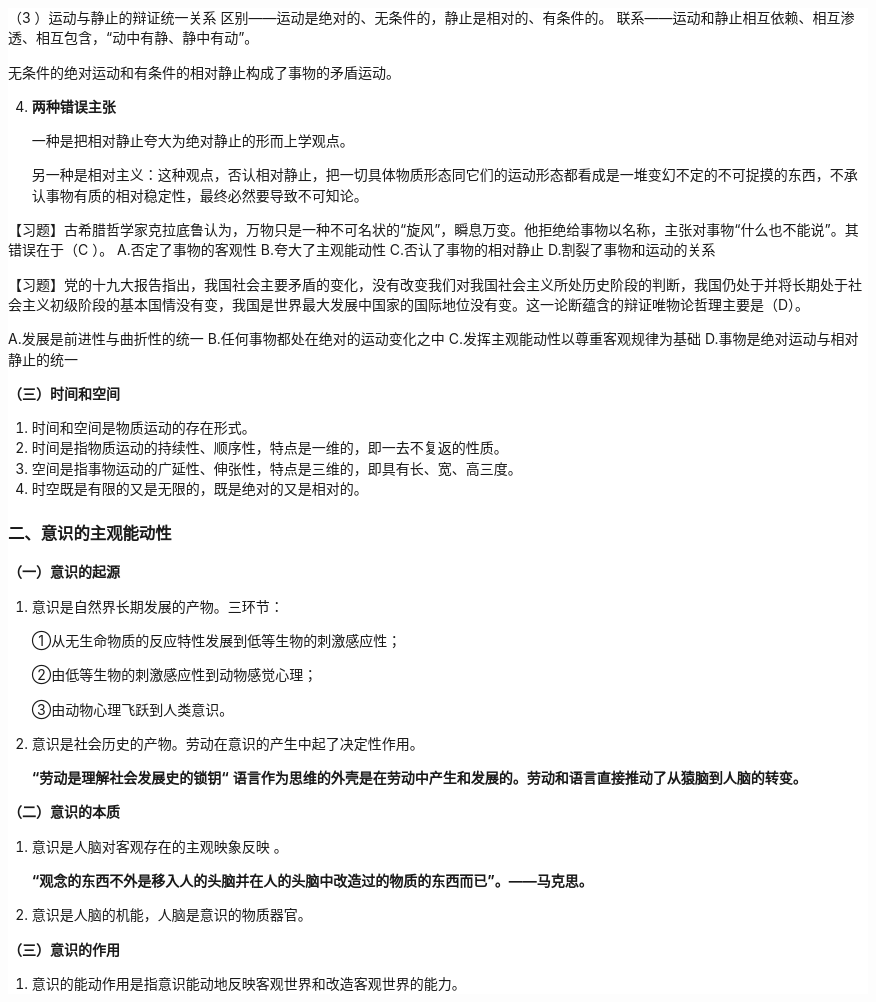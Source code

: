    （3 ）运动与静止的辩证统一关系
   区别——运动是绝对的、无条件的，静止是相对的、有条件的。
   联系——运动和静止相互依赖、相互渗透、相互包含，“动中有静、静中有动”。

   无条件的绝对运动和有条件的相对静止构成了事物的矛盾运动。

4. **两种错误主张**

   一种是把相对静止夸大为绝对静止的形而上学观点。

   另一种是相对主义：这种观点，否认相对静止，把一切具体物质形态同它们的运动形态都看成是一堆变幻不定的不可捉摸的东西，不承认事物有质的相对稳定性，最终必然要导致不可知论。

【习题】古希腊哲学家克拉底鲁认为，万物只是一种不可名状的“旋风”，瞬息万变。他拒绝给事物以名称，主张对事物“什么也不能说”。其错误在于（C ）。
A.否定了事物的客观性
B.夸大了主观能动性
C.否认了事物的相对静止
D.割裂了事物和运动的关系

【习题】党的十九大报告指出，我国社会主要矛盾的变化，没有改变我们对我国社会主义所处历史阶段的判断，我国仍处于并将长期处于社会主义初级阶段的基本国情没有变，我国是世界最大发展中国家的国际地位没有变。这一论断蕴含的辩证唯物论哲理主要是（D）。

A.发展是前进性与曲折性的统一
B.任何事物都处在绝对的运动变化之中
C.发挥主观能动性以尊重客观规律为基础
D.事物是绝对运动与相对静止的统一

**（三）时间和空间**

1. 时间和空间是物质运动的存在形式。
2. 时间是指物质运动的持续性、顺序性，特点是一维的，即一去不复返的性质。
3. 空间是指事物运动的广延性、伸张性，特点是三维的，即具有长、宽、高三度。
4. 时空既是有限的又是无限的，既是绝对的又是相对的。

### 二、意识的主观能动性

**（一）意识的起源**

1. 意识是自然界长期发展的产物。三环节：

   ①从无生命物质的反应特性发展到低等生物的刺激感应性；

   ②由低等生物的刺激感应性到动物感觉心理；

   ③由动物心理飞跃到人类意识。

2. 意识是社会历史的产物。劳动在意识的产生中起了决定性作用。

   **“劳动是理解社会发展史的锁钥“**
   **语言作为思维的外壳是在劳动中产生和发展的。劳动和语言直接推动了从猿脑到人脑的转变。**

**（二）意识的本质**

1. 意识是人脑对客观存在的主观映象反映 。

   **“观念的东西不外是移入人的头脑并在人的头脑中改造过的物质的东西而已”。——马克思。**

2. 意识是人脑的机能，人脑是意识的物质器官。

**（三）意识的作用**

1. 意识的能动作用是指意识能动地反映客观世界和改造客观世界的能力。

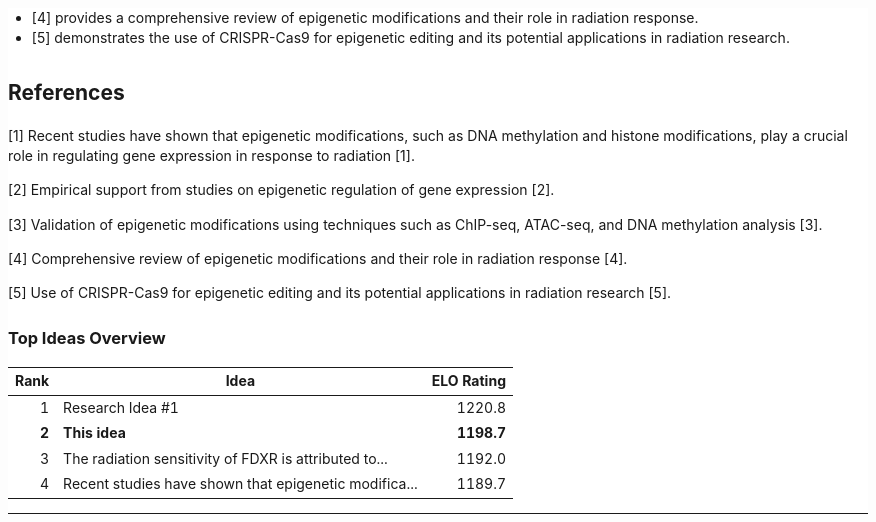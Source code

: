 * [4] provides a comprehensive review of epigenetic modifications and their role in radiation response.
* [5] demonstrates the use of CRISPR-Cas9 for epigenetic editing and its potential applications in radiation research.

## References

[1] Recent studies have shown that epigenetic modifications, such as DNA methylation and histone modifications, play a crucial role in regulating gene expression in response to radiation [1].

[2] Empirical support from studies on epigenetic regulation of gene expression [2].

[3] Validation of epigenetic modifications using techniques such as ChIP-seq, ATAC-seq, and DNA methylation analysis [3].

[4] Comprehensive review of epigenetic modifications and their role in radiation response [4].

[5] Use of CRISPR-Cas9 for epigenetic editing and its potential applications in radiation research [5].

### Top Ideas Overview

| Rank | Idea | ELO Rating |
|---:|---|---:|
| 1 | Research Idea #1 | 1220.8 |
| **2** | **This idea** | **1198.7** |
| 3 | The radiation sensitivity of FDXR is attributed to... | 1192.0 |
| 4 | Recent studies have shown that epigenetic modifica... | 1189.7 |


---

Your objective: Give again the lines from the line holding "ELO Rating |" through the close of the listing, both included, exactly as written and with nothing else.

Reply:
| Rank | Idea | ELO Rating |
|---:|---|---:|
| 1 | Research Idea #1 | 1220.8 |
| **2** | **This idea** | **1198.7** |
| 3 | The radiation sensitivity of FDXR is attributed to... | 1192.0 |
| 4 | Recent studies have shown that epigenetic modifica... | 1189.7 |


---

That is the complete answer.